Theresa May will investigate the case of people who were wrongfully sent a message to leave UK
The UK Home Secretary Theresa May has promised to investigate the cases of people, who have the right to live in the UK, but wrongfully received letters to leave the country by a private company that acted on behalf of the UK Border Agency.
The company that sent the letters is named Capita. It won a government contract to trace 175 000 immigrants that are living illegally in the UK.
The contract is said to be worth 40 million pounds and covers those immigrants, who are refused the right to remain in the UK, but whose whereabouts are currently unknown.
The existence of such migration refusal pool was disclosed last June after an investigation by John Vine, who is an independent inspector of immigration.
According to UKBA, around 40% of those people had not been formally informed that they do not have the right to remain in the UK.
Immigration lawyers, however, claim that some of the people, who received email land SMS messages from Capita include a woman with a valid British passport and a man with a valid visa who had invested £1m in a UK-based business.
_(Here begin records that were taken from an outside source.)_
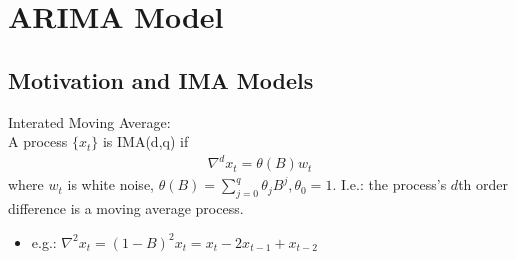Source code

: \chapter{ARIMA Model}
\section{Motivation and IMA Models}
Interated Moving Average: \\
A process $\{ x_t\}$ is IMA(d,q) if 
    \begin{align*}
        \nabla^d x_t = \theta(B)w_t
    \end{align*}
where $w_t$ is white noise, $\theta(B) = \sum_{j=0}^q \theta_j B^j, \theta_0 = 1$. I.e.: the process's $d$th order difference is a moving average process. \\
    \begin{itemize}
        \item e.g.: $\nabla^2 x_t = (1-B)^2 x_t = x_t - 2x_{t-1} + x_{t-2}$
    \end{itemize}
Most messages were sent during the Christmas period and the people who were wrongfully told to live the country were extremely distressed and upset.
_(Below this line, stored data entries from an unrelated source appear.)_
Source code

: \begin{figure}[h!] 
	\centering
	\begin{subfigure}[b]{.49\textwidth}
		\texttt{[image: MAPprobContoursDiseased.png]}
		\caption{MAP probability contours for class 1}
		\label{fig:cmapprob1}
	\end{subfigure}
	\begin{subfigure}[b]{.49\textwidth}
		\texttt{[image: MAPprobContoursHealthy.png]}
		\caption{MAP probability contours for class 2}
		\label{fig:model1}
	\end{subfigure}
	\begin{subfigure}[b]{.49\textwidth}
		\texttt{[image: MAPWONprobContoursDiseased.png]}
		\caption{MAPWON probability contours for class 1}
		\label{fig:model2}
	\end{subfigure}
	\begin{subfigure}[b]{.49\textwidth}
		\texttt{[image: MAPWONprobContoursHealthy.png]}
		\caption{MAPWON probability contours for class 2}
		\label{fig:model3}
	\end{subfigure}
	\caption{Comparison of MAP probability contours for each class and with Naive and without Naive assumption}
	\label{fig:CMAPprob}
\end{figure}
The standard message of the company reads as follows: “Message from the UK Border Agency: You are required to leave the UK as you no longer have the right to remain”.
Capita claims that it was working with the lists of illegal immigrants that it received from the government. United Kingdom Border Agency later admitted that the reason for the mistake is a problem with its own records.
It advises anyone who was contacted wrongfully to contact the agency so that the database records are updated with the latest information.